### What to produce
Go through the data below line by line and report how many lines contain "historical", giving only that figure.

### Provided data
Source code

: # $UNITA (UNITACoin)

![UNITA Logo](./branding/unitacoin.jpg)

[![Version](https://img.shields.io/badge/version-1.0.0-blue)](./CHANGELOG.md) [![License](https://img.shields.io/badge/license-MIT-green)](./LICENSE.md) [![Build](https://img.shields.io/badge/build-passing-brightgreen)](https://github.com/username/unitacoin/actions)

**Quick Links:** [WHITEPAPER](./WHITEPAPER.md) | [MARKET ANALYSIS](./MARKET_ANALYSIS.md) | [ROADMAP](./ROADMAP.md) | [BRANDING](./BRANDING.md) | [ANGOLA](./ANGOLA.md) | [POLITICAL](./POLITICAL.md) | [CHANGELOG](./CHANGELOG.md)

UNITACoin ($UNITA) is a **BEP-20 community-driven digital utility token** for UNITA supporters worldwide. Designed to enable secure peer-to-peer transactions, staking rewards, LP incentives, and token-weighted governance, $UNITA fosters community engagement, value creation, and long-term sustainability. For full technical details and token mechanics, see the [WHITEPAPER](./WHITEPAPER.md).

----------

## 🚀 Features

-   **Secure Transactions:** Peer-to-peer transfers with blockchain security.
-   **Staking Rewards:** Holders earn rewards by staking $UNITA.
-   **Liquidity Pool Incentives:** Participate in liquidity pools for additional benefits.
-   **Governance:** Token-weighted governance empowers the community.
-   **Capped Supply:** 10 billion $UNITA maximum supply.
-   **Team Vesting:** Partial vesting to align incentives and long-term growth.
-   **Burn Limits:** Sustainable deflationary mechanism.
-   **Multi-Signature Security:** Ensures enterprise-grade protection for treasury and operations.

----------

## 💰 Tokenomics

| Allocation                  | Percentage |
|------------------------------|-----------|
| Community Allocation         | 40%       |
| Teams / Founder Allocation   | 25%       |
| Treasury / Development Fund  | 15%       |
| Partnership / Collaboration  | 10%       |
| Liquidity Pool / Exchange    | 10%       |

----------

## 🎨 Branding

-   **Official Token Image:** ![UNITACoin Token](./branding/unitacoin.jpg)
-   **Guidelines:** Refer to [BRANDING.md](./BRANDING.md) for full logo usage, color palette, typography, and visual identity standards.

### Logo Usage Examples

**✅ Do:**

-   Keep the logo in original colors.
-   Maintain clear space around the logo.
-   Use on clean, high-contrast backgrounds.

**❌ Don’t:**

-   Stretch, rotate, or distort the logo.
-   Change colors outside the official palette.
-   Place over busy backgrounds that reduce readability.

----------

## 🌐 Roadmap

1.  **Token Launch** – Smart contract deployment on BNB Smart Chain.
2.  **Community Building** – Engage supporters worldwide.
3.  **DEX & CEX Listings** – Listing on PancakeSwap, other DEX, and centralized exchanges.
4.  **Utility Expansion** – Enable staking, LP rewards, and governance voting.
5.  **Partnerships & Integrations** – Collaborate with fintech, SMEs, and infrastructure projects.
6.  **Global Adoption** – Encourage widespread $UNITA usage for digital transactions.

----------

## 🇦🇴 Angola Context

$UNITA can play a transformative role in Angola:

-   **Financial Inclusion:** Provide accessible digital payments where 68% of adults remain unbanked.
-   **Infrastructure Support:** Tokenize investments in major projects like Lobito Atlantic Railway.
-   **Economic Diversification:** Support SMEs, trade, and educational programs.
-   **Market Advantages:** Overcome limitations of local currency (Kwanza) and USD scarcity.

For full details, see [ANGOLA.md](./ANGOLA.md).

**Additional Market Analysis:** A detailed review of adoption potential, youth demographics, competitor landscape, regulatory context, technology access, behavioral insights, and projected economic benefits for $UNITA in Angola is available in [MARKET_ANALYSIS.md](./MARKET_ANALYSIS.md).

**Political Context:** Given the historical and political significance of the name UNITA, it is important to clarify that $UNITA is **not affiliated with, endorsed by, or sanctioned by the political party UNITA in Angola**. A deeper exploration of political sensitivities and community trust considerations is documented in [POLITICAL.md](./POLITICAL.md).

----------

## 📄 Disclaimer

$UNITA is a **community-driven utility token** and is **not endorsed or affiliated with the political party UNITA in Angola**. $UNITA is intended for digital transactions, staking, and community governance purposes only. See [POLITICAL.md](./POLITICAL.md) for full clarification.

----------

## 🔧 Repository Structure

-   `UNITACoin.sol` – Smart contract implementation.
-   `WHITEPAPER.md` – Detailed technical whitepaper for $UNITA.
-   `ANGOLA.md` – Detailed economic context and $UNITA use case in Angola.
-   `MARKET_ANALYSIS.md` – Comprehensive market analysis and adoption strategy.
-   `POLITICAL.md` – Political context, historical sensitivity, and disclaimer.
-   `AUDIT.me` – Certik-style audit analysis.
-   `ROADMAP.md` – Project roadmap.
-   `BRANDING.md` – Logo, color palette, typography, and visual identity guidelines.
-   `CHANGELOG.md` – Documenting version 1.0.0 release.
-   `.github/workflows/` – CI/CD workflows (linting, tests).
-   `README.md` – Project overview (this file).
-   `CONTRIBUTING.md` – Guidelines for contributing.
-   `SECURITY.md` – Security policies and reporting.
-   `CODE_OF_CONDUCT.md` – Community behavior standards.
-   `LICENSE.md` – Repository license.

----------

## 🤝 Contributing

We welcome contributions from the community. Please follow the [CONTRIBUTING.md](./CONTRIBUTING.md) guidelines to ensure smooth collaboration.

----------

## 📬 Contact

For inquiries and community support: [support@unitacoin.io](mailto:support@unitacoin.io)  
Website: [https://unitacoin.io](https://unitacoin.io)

### Answer section
2